Does Lindsay touch her mouth a lot? Aren’t there a lot of pictures of Lindsay putting her fingers in or around her mouth? Her lips. Her teeth.

Once I messaged the address lindsay.lohan@gmail.com, “I’m writing a book about you. At Bacaro. Let’s hang.” Then I did some illicit stuff on Hester Street.

Really, who cares.

“I want her to be Marlon Brando in Last Tango,” I wrote in the first draft. I don’t want her to be just alone in a hotel room like Veronica Lake. She carries her suffering with style and grace. She suffers elegantly. An “elegant refusal,” Diana Vreeland. She “advances life as a horror show as an antidote to life as a bore,” Susan Sontag. “People like you need to fuck people like me,” Tracy Emin.

The earlier draft that drove me to quit my job in fashion.

Summer 2011, Lindsay entering Mr. Chow Beverly Hills in a vest and sheer black. A fucking icon.

Failure is not a guarantee. If it was I could at least find some solace in the end of this. I could absolve myself of it. I could empty myself out and let it go. But at every turn the possibility of succeeding in my explication of her movement is hinted at. Success isn’t guaranteed, but it is alluded to, leaving me in a perpetual mode of return.

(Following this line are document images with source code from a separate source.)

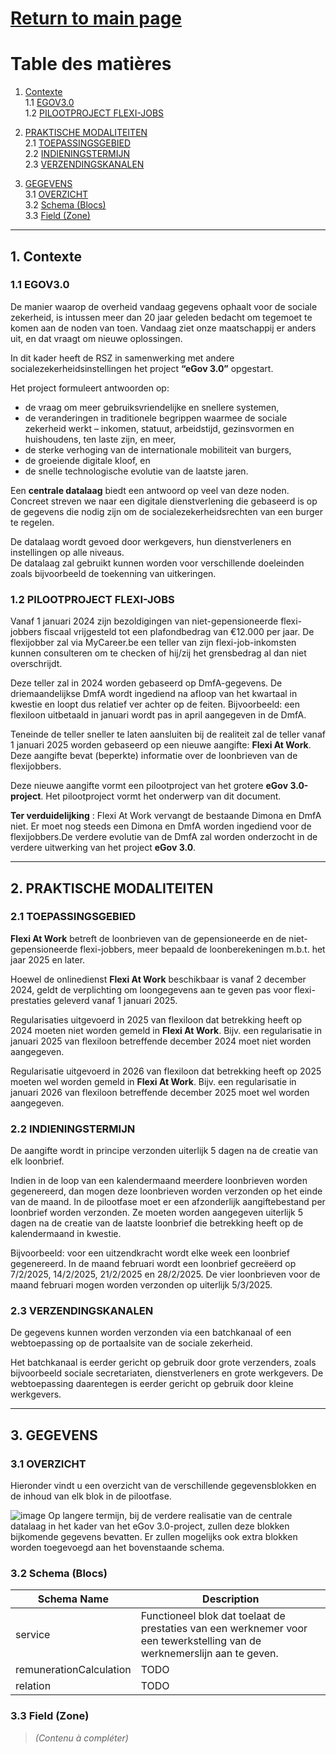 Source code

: # [Return to main page  ](https://github.com/test-belgium-test/basic/blob/main/README.md)
# Table des matières

1. [Contexte](#1-contexte)  
   1.1 [EGOV3.0](#11-egov30)  
   1.2 [PILOOTPROJECT FLEXI-JOBS](#12-pilootproject-flexi-jobs)  

2. [PRAKTISCHE MODALITEITEN](#2-praktische-modaliteiten)  
   2.1 [TOEPASSINGSGEBIED](#21-toepassingsgebied)  
   2.2 [INDIENINGSTERMIJN](#22-indieningstermijn)  
   2.3 [VERZENDINGSKANALEN](#23-verzendingskanalen)  

3. [GEGEVENS](#3-gegevens)  
   3.1 [OVERZICHT](#31-overzicht)  
   3.2 [Schema (Blocs)](#32-schema-blocs)  
   3.3 [Field (Zone)](#33-field-zone)  

---

## 1. Contexte

### 1.1 EGOV3.0

De manier waarop de overheid vandaag gegevens ophaalt voor de sociale zekerheid, is intussen meer dan 20 jaar geleden bedacht om tegemoet te komen aan de noden van toen. Vandaag ziet onze maatschappij er anders uit, en dat vraagt om nieuwe oplossingen.

In dit kader heeft de RSZ in samenwerking met andere socialezekerheidsinstellingen het project **“eGov 3.0”** opgestart.

Het project formuleert antwoorden op:

- de vraag om meer gebruiksvriendelijke en snellere systemen,  
- de veranderingen in traditionele begrippen waarmee de sociale zekerheid werkt – inkomen, statuut, arbeidstijd, gezinsvormen en huishoudens, ten laste zijn, en meer,  
- de sterke verhoging van de internationale mobiliteit van burgers,  
- de groeiende digitale kloof, en  
- de snelle technologische evolutie van de laatste jaren.

Een **centrale datalaag** biedt een antwoord op veel van deze noden.  
Concreet streven we naar een digitale dienstverlening die gebaseerd is op de gegevens die nodig zijn om de socialezekerheidsrechten van een burger te regelen.

De datalaag wordt gevoed door werkgevers, hun dienstverleners en instellingen op alle niveaus.  
De datalaag zal gebruikt kunnen worden voor verschillende doeleinden zoals bijvoorbeeld de toekenning van uitkeringen.


### 1.2 PILOOTPROJECT FLEXI-JOBS

Vanaf 1 januari 2024 zijn bezoldigingen van niet-gepensioneerde flexi-jobbers fiscaal vrijgesteld tot een plafondbedrag van €12.000 per jaar. De flexijobber zal via MyCareer.be een teller van zijn flexi-job-inkomsten kunnen consulteren om te checken of hij/zij het grensbedrag al dan niet overschrijdt.

Deze teller zal in 2024 worden gebaseerd op DmfA-gegevens. De driemaandelijkse DmfA wordt ingediend na afloop van het kwartaal in kwestie en loopt dus relatief ver achter op de feiten. Bijvoorbeeld: een flexiloon uitbetaald in januari wordt pas in april aangegeven in de DmfA.

Teneinde de teller sneller te laten aansluiten bij de realiteit zal de teller vanaf 1 januari 2025 worden gebaseerd op een nieuwe aangifte: **Flexi At Work**. Deze aangifte bevat (beperkte) informatie over de loonbrieven van de flexijobbers.

Deze nieuwe aangifte vormt een pilootproject van het grotere **eGov 3.0-project**. Het pilootproject vormt het onderwerp van dit document.

**Ter verduidelijking** : Flexi At Work vervangt de bestaande Dimona en DmfA niet. Er moet nog steeds een Dimona en DmfA worden ingediend voor de flexijobbers.De verdere evolutie van de DmfA zal worden onderzocht in de verdere uitwerking van het project **eGov 3.0**.


---

## 2. PRAKTISCHE MODALITEITEN

### 2.1 TOEPASSINGSGEBIED

**Flexi At Work** betreft de loonbrieven van de gepensioneerde en de niet-gepensioneerde flexi-jobbers, meer bepaald de loonberekeningen m.b.t. het jaar 2025 en later.

Hoewel de onlinedienst **Flexi At Work** beschikbaar is vanaf 2 december 2024, geldt de verplichting om loongegevens aan te geven pas voor flexi-prestaties geleverd vanaf 1 januari 2025.

Regularisaties uitgevoerd in 2025 van flexiloon dat betrekking heeft op 2024 moeten niet worden gemeld in **Flexi At Work**. Bijv. een regularisatie in januari 2025 van flexiloon betreffende december 2024 moet niet worden aangegeven.

Regularisatie uitgevoerd in 2026 van flexiloon dat betrekking heeft op 2025 moeten wel worden gemeld in **Flexi At Work**. Bijv. een regularisatie in januari 2026 van flexiloon betreffende december 2025 moet wel worden aangegeven.


### 2.2 INDIENINGSTERMIJN

De aangifte wordt in principe verzonden uiterlijk 5 dagen na de creatie van elk loonbrief.

Indien in de loop van een kalendermaand meerdere loonbrieven worden gegenereerd, dan mogen deze loonbrieven worden verzonden op het einde van de maand. In de pilootfase moet er een afzonderlijk aangiftebestand per loonbrief worden verzonden. Ze moeten worden aangegeven uiterlijk 5 dagen na de creatie van de laatste loonbrief die betrekking heeft op de kalendermaand in kwestie.

Bijvoorbeeld: voor een uitzendkracht wordt elke week een loonbrief gegenereerd. In de maand februari wordt een loonbrief gecreëerd op 7/2/2025, 14/2/2025, 21/2/2025 en 28/2/2025. De vier loonbrieven voor de maand februari mogen worden verzonden op uiterlijk 5/3/2025.



### 2.3 VERZENDINGSKANALEN

De gegevens kunnen worden verzonden via een batchkanaal of een webtoepassing op de portaalsite van de sociale zekerheid.

Het batchkanaal is eerder gericht op gebruik door grote verzenders, zoals bijvoorbeeld sociale secretariaten, dienstverleners en grote werkgevers. De webtoepassing daarentegen is eerder gericht op gebruik door kleine werkgevers.


---

## 3. GEGEVENS

### 3.1 OVERZICHT
Hieronder vindt u een overzicht van de verschillende gegevensblokken en de inhoud van elk blok in de pilootfase.

![image](https://github.com/user-attachments/assets/d4904400-792e-46e7-b600-2d9eb2d843bc)
Op langere termijn, bij de verdere realisatie van de centrale datalaag in het kader van het eGov 3.0-project, zullen deze blokken bijkomende gegevens bevatten. Er zullen mogelijks ook extra blokken worden toegevoegd aan het bovenstaande schema.

### 3.2 Schema (Blocs)

| Schema Name       | Description                                                                                                             | 
|-------------------|-------------------------------------------------------------------------------------------------------------------------|
| service                  | Functioneel blok dat toelaat de prestaties van een werknemer voor een tewerkstelling van de werknemerslijn aan te geven.| 
| remunerationCalculation  | TODO                  | 
| relation                   |  TODO                  | 
### 3.3 Field (Zone)

> *(Contenu à compléter)*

I continue to write Lindsay. I write Lindsay in an interstitial corridor, away from the media, and away from the critic, away from the audience, away from awareness. I channel through myself and the culture with a directionless velocity. Every event I touch is a resolution to end the event. To complete a project that is tenuous and lost. Lost to its very subject, lost to its purpose. It is an infinite distance, a desert.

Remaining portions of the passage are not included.